Habituamo-nos tanto a estar sozinhos, a fazer o que nos apetece, a não dar explicações a ninguém, a não ter obrigacões com alguém, que depois, quando está na hora de começar outra vez, é difícil. É difícil voltar a dar o nosso espaço a outra pessoa. É difícil conhecer alguém que valha a pena, porque agora queremos mais e melhor, e quando esse milagre acontece, é preciso disposição, vontade e coragem também para recomeçar tudo do zero.

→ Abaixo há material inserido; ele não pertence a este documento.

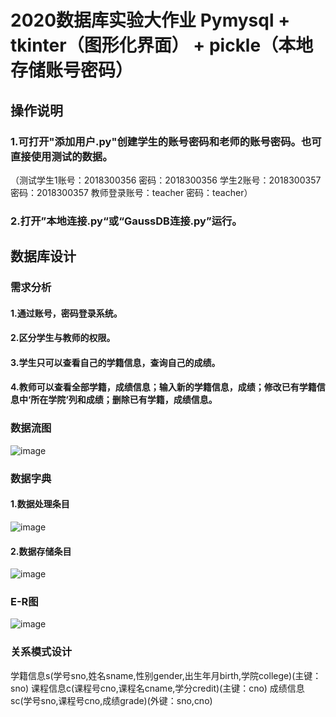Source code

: # 2020数据库实验大作业 Pymysql + tkinter（图形化界面） + pickle（本地存储账号密码）

## 操作说明
### 1.可打开"添加用户.py"创建学生的账号密码和老师的账号密码。也可直接使用测试的数据。
（测试学生1账号：2018300356 密码：2018300356
      学生2账号：2018300357 密码：2018300357
      教师登录账号：teacher 密码：teacher）
### 2.打开”本地连接.py“或“GaussDB连接.py”运行。

## 数据库设计
### 需求分析
#### 1.通过账号，密码登录系统。
#### 2.区分学生与教师的权限。
#### 3.学生只可以查看自己的学籍信息，查询自己的成绩。
#### 4.教师可以查看全部学籍，成绩信息；输入新的学籍信息，成绩；修改已有学籍信息中‘所在学院‘列和成绩；删除已有学籍，成绩信息。

### 数据流图

![image](https://user-images.githubusercontent.com/74084385/200895489-d21052da-31df-4499-a911-d704bce4f641.png)

### 数据字典
#### 1.数据处理条目

![image](https://user-images.githubusercontent.com/74084385/200894216-953f72cf-32c0-4c03-9f9b-233e3d15e162.png)

#### 2.数据存储条目

![image](https://user-images.githubusercontent.com/74084385/200894431-0927bf3b-082f-43b6-8c05-ec19ad754e6e.png)

### E-R图

![image](https://user-images.githubusercontent.com/74084385/200895268-30d467f7-e67f-4d74-8223-b5dea5cb56b2.png)

### 关系模式设计
学籍信息s(学号sno,姓名sname,性别gender,出生年月birth,学院college)(主键：sno)
课程信息c(课程号cno,课程名cname,学分credit)(主键：cno)
成绩信息sc(学号sno,课程号cno,成绩grade)(外键：sno,cno)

A intimidade, a confiança, o à-vontade. Voltar a dar o coração a alguém dá trabalho. Porque a paz acaba, recomeça a inquietude, mas voltam as borboletas. E o vazio é preenchido. É este vazio que tem que valer a pena ser preenchido. Com cuidado. Porque quantas desiluções consegue uma pessoa suportar até desistir por completo e começar aceitar menos e pior, ou não aceitar absolutamente nada?
Sempre acreditei que era impossível alguém não ter ninguém no coração. Agora sei que é possível. E sei que às vezes o coração pode estar vazio e ainda assim indisponível.